Craig Busch called his creation Zion, a word that implies paradise. What he built on Gray Road in Kamo, a quiet suburb of Whangarei in New Zealand's Northland, was something more complicated: a private zoo housing lions, tigers, and leopards that became the set for a reality television show, the subject of government investigations, and the site of a zookeeper's death. Over twenty-three years and three name changes, the facility passed through receivership, liquidation, regulatory shutdowns, and criminal charges against successive operators. By November 2025, only seven elderly lions remained. Their owner announced they would be euthanised. The sanctuary that began as one man's vision of a big-cat paradise ended as something closer to a cautionary tale about what happens when ambition outpaces the capacity to care for dangerous animals.
Busch established Zion Wildlife Gardens in 2002, having previously operated a smaller facility in Kerikeri.
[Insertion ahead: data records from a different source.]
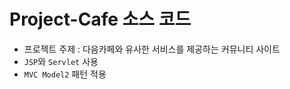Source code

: # Project-Cafe 소스 코드

* 프로젝트 주제 : 다음카페와 유사한 서비스를 제공하는 커뮤니티 사이트
* `JSP`와 `Servlet` 사용
* `MVC Model2` 패턴 적용
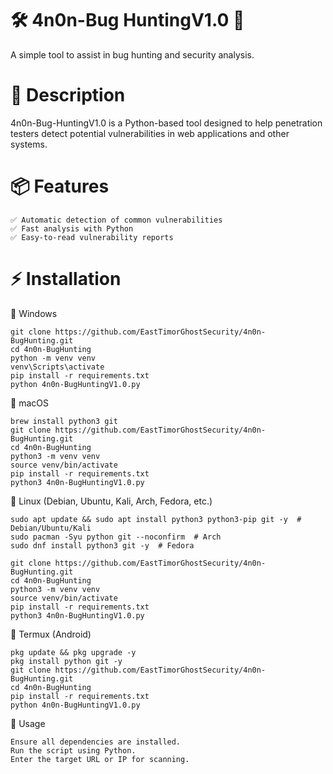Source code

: # 🛠️ 4n0n-Bug HuntingV1.0  🚀

A simple tool to assist in bug hunting and security analysis.

# 📜 Description

4n0n-Bug-HuntingV1.0 is a Python-based tool designed to help penetration testers detect potential vulnerabilities in web applications and other systems.

# 📦 Features

    ✅ Automatic detection of common vulnerabilities
    ✅ Fast analysis with Python
    ✅ Easy-to-read vulnerability reports

# ⚡ Installation

🔹 Windows

    git clone https://github.com/EastTimorGhostSecurity/4n0n-BugHunting.git
    cd 4n0n-BugHunting
    python -m venv venv
    venv\Scripts\activate
    pip install -r requirements.txt
    python 4n0n-BugHuntingV1.0.py

🍏 macOS

    brew install python3 git
    git clone https://github.com/EastTimorGhostSecurity/4n0n-BugHunting.git
    cd 4n0n-BugHunting
    python3 -m venv venv
    source venv/bin/activate
    pip install -r requirements.txt
    python3 4n0n-BugHuntingV1.0.py

🐧 Linux (Debian, Ubuntu, Kali, Arch, Fedora, etc.)

    sudo apt update && sudo apt install python3 python3-pip git -y  # Debian/Ubuntu/Kali  
    sudo pacman -Syu python git --noconfirm  # Arch  
    sudo dnf install python3 git -y  # Fedora

    git clone https://github.com/EastTimorGhostSecurity/4n0n-BugHunting.git
    cd 4n0n-BugHunting
    python3 -m venv venv
    source venv/bin/activate
    pip install -r requirements.txt
    python3 4n0n-BugHuntingV1.0.py

📱 Termux (Android)

    pkg update && pkg upgrade -y
    pkg install python git -y
    git clone https://github.com/EastTimorGhostSecurity/4n0n-BugHunting.git
    cd 4n0n-BugHunting
    pip install -r requirements.txt
    python 4n0n-BugHuntingV1.0.py

🎯 Usage

    Ensure all dependencies are installed.
    Run the script using Python.
    Enter the target URL or IP for scanning.

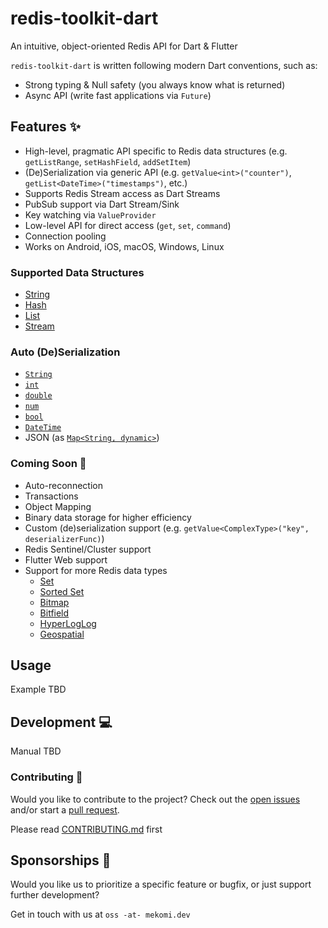 # redis-toolkit-dart
An intuitive, object-oriented Redis API for Dart & Flutter

`redis-toolkit-dart` is written following modern Dart conventions, such as:
- Strong typing & Null safety (you always know what is returned)
- Async API (write fast applications via `Future`)

## Features ✨
- High-level, pragmatic API specific to Redis data structures (e.g. `getListRange`, `setHashField`, `addSetItem`)
- (De)Serialization via generic API (e.g. `getValue<int>("counter")`, `getList<DateTime>("timestamps")`, etc.)
- Supports Redis Stream access as Dart Streams
- PubSub support via Dart Stream/Sink
- Key watching via `ValueProvider`
- Low-level API for direct access (`get`, `set`, `command`)
- Connection pooling
- Works on Android, iOS, macOS, Windows, Linux

### Supported Data Structures
- [String](https://redis.io/docs/data-types/strings/)
- [Hash](https://redis.io/docs/data-types/hashes/)
- [List](https://redis.io/docs/data-types/lists/)
- [Stream](https://redis.io/docs/data-types/streams/)

### Auto (De)Serialization
- [`String`](https://api.flutter.dev/flutter/dart-core/String-class.html)
- [`int`](https://api.flutter.dev/flutter/dart-core/int-class.html)
- [`double`](https://api.flutter.dev/flutter/dart-core/double-class.html)
- [`num`](https://api.flutter.dev/flutter/dart-core/num-class.html)
- [`bool`](https://api.flutter.dev/flutter/dart-core/bool-class.html)
- [`DateTime`](https://api.flutter.dev/flutter/dart-core/DateTime-class.html)
- JSON (as [`Map<String, dynamic>`](https://api.flutter.dev/flutter/dart-core/Map-class.html))

### Coming Soon 🚧
- Auto-reconnection
- Transactions
- Object Mapping
- Binary data storage for higher efficiency
- Custom (de)serialization support (e.g. `getValue<ComplexType>("key", deserializerFunc)`)
- Redis Sentinel/Cluster support
- Flutter Web support
- Support for more Redis data types
  - [Set](https://redis.io/docs/data-types/sets/)
  - [Sorted Set](https://redis.io/docs/data-types/sorted-sets/)
  - [Bitmap](https://redis.io/docs/data-types/bitmaps/)
  - [Bitfield](https://redis.io/docs/data-types/bitfields/)
  - [HyperLogLog](https://redis.io/docs/data-types/probabilistic/hyperloglogs/)
  - [Geospatial](https://redis.io/docs/data-types/geospatial/)

## Usage 
Example TBD

## Development 💻
Manual TBD

### Contributing 🥳
Would you like to contribute to the project? Check out the [open issues](https://github.com/mekomidev/redis-toolkit-dart/issues) and/or start a [pull request](https://github.com/mekomidev/redis-toolkit-dart/compare).

Please read [CONTRIBUTING.md](./CONTRIBUTING.md) first

## Sponsorships 💖
Would you like us to prioritize a specific feature or bugfix, or just support further development?

Get in touch with us at `oss -at- mekomi.dev` 
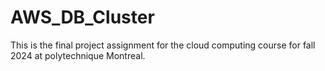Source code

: # AWS_DB_Cluster
This is the final project assignment for the cloud computing course for fall 2024 at polytechnique Montreal.
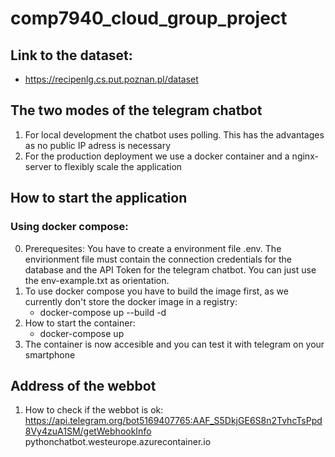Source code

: # comp7940_cloud_group_project


## Link to the dataset: 
- https://recipenlg.cs.put.poznan.pl/dataset 



## The two modes of the telegram chatbot 
1. For local development the chatbot uses polling. This has the advantages as no public IP adress is necessary
2. For the production deployment we use a docker container and a nginx-server to flexibly scale the application

## How to start the application 

### Using docker compose: 
0. Prerequesites: You have to create a environment file .env. The envirionment file must contain the connection credentials for the database and the API Token for the telegram chatbot. You can just use the env-example.txt as orientation. 
1. To use docker compose you have to build the image first, as we currently don't store the docker image in a registry: 
    - docker-compose up --build -d 
2. How to start the container: 
    - docker-compose up 
3. The container is now accesible and you can test it with telegram on your smartphone 




## Address of the webbot 
1. How to check if the webbot is ok: https://api.telegram.org/bot5169407765:AAF_S5DkjGE6S8n2TvhcTsPpd8Vy4zuA1SM/getWebhookInfo
pythonchatbot.westeurope.azurecontainer.io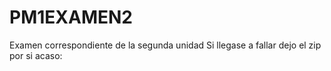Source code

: # PM1EXAMEN2
Examen correspondiente de la segunda unidad
Si llegase a fallar dejo el zip por si acaso:
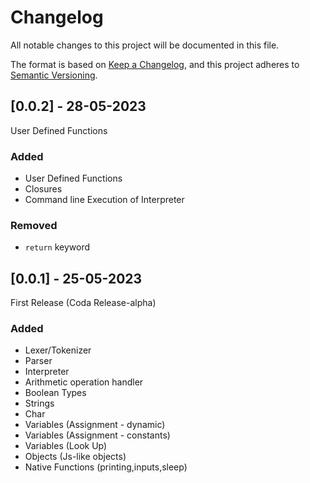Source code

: # Changelog

All notable changes to this project will be documented in this file.

The format is based on [Keep a Changelog](https://keepachangelog.com/en/1.0.0/),
and this project adheres to [Semantic Versioning](https://semver.org/spec/v2.0.0.html).


## [0.0.2] - 28-05-2023
User Defined Functions

### Added
- User Defined Functions
- Closures
- Command line Execution of Interpreter

### Removed
- `return` keyword


## [0.0.1] - 25-05-2023
First Release (Coda Release-alpha)

### Added
- Lexer/Tokenizer
- Parser
- Interpreter
- Arithmetic operation handler
- Boolean Types
- Strings
- Char
- Variables (Assignment - dynamic)
- Variables (Assignment - constants)
- Variables (Look Up)
- Objects (Js-like objects)
- Native Functions  (printing,inputs,sleep)
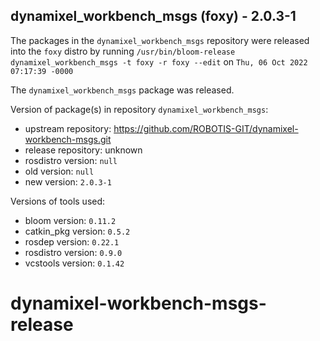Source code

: ## dynamixel_workbench_msgs (foxy) - 2.0.3-1

The packages in the `dynamixel_workbench_msgs` repository were released into the `foxy` distro by running `/usr/bin/bloom-release dynamixel_workbench_msgs -t foxy -r foxy --edit` on `Thu, 06 Oct 2022 07:17:39 -0000`

The `dynamixel_workbench_msgs` package was released.

Version of package(s) in repository `dynamixel_workbench_msgs`:

- upstream repository: https://github.com/ROBOTIS-GIT/dynamixel-workbench-msgs.git
- release repository: unknown
- rosdistro version: `null`
- old version: `null`
- new version: `2.0.3-1`

Versions of tools used:

- bloom version: `0.11.2`
- catkin_pkg version: `0.5.2`
- rosdep version: `0.22.1`
- rosdistro version: `0.9.0`
- vcstools version: `0.1.42`


# dynamixel-workbench-msgs-release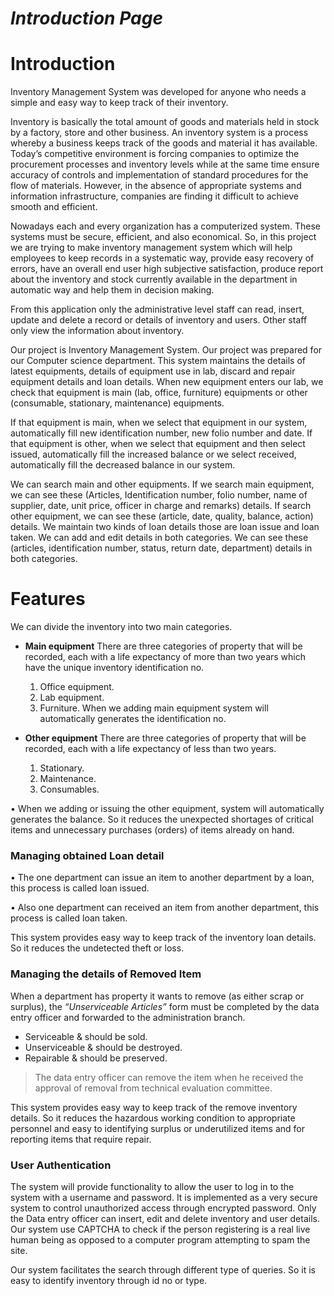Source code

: # **_Introduction Page_** #

# Introduction #


Inventory Management System was developed for anyone who needs a simple and easy way to keep track of their inventory.

Inventory is basically the total amount of goods and materials held in stock by a factory, store and other business. An inventory system is a process whereby a business keeps track of the goods and material it has available. Today’s competitive environment is forcing companies to optimize the procurement processes and inventory levels while at the same time ensure accuracy of controls and implementation of standard procedures for the flow of materials. However, in the absence of appropriate systems and information infrastructure, companies are finding it difficult to achieve smooth and efficient.

Nowadays each and every organization has a computerized system. These systems must be secure, efficient, and also economical. So, in this project we are trying to make inventory management system which will help employees to keep records in a systematic way, provide easy recovery of errors, have an overall end user high subjective satisfaction, produce report about the inventory and stock currently available in the department in automatic way and help them in decision making.

From this application only the administrative level staff can read, insert, update and delete a record or details of inventory and users. Other staff only view the information about inventory.

Our project is Inventory Management System. Our project was prepared for our Computer science department. This system maintains the details of latest equipments, details of equipment use in lab, discard and repair equipment details and loan details. When new equipment enters our lab, we check that equipment is main (lab, office, furniture) equipments or other (consumable, stationary, maintenance) equipments.

If that equipment is main, when we select that equipment in our system, automatically fill new identification number, new folio number and date. If that equipment is other, when we select that equipment and then select issued, automatically fill the increased balance or we select received, automatically fill the decreased balance in our system.

We can search main and other equipments. If we search main equipment, we can see these (Articles, Identification number, folio number, name of supplier, date, unit price, officer in charge and remarks) details. If search other equipment, we can see these (article, date, quality, balance, action) details. We maintain two kinds of loan details those are loan issue and loan taken. We can add and edit details in both categories. We can see these (articles, identification number, status, return date, department) details in both categories.



# Features #

We can divide the inventory into two main categories.

  * **Main equipment**
There are three categories of property that will be recorded, each with a life expectancy of more than two years which have the unique inventory identification no.
    1. Office equipment.
    1. Lab equipment.
    1. Furniture.
When we adding main equipment system will automatically generates the identification no.

  * **Other equipment**
There are three categories of property that will be recorded, each with a life expectancy of less than two years.
    1. Stationary.
    1. Maintenance.
    1. Consumables.

•	When we adding or issuing the other equipment, system will automatically generates the balance. So it reduces the unexpected shortages of critical items and unnecessary purchases (orders) of items already on hand.


### Managing obtained Loan detail ###
•	The one department can issue an item to another department by a loan, this process is called loan issued.

•	Also one department can received an item from another department, this process is called loan taken.

This system provides easy way to keep track of the inventory loan details. So it reduces the undetected theft or loss.


### Managing the details of Removed Item ###
When a department has property it wants to remove (as either scrap or surplus), the _“Unserviceable Articles”_ form must be completed by the data entry officer and forwarded to the administration branch.

  * Serviceable & should be sold.
  * Unserviceable & should be destroyed.
  * Repairable & should be preserved.

> The data entry officer can remove the item when he received the approval of removal from technical evaluation committee.


This system provides easy way to keep track of the remove inventory details. So it reduces the hazardous working condition to appropriate personnel and easy to identifying surplus or underutilized items and for reporting items that require repair.


### User Authentication ###

The system will provide functionality to allow the user to log in to the system with a username and password. It is implemented as a very secure system to control unauthorized access through encrypted password. Only the Data entry officer can insert, edit and delete inventory and user details. Our system use CAPTCHA to check if the person registering is a real live human being as opposed to a computer program attempting to spam the site.

Our system facilitates the search through different type of queries. So it is easy to identify inventory through id no or type.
He was charismatic enough to attract a television crew: the series The Lion Man aired internationally, drawing visitors to Kamo who wanted to see the man who walked among big cats. Behind the cameras, though, the operation was financially fragile. By 2006, Busch needed his mother Patricia to bail out the business. She took control as sole director, and he was eventually dismissed in November 2008. That same month, a government investigation revealed that 21 lions and 9 tigers had been surgically declawed at the facility between 2000 and 2008 -- procedures Busch had arranged and asked veterinarians to keep confidential. The Ministry of Primary Industries found that prosecutions under the Animal Welfare Act were complicated by the fact that government vets had been aware of the declawing without raising objections.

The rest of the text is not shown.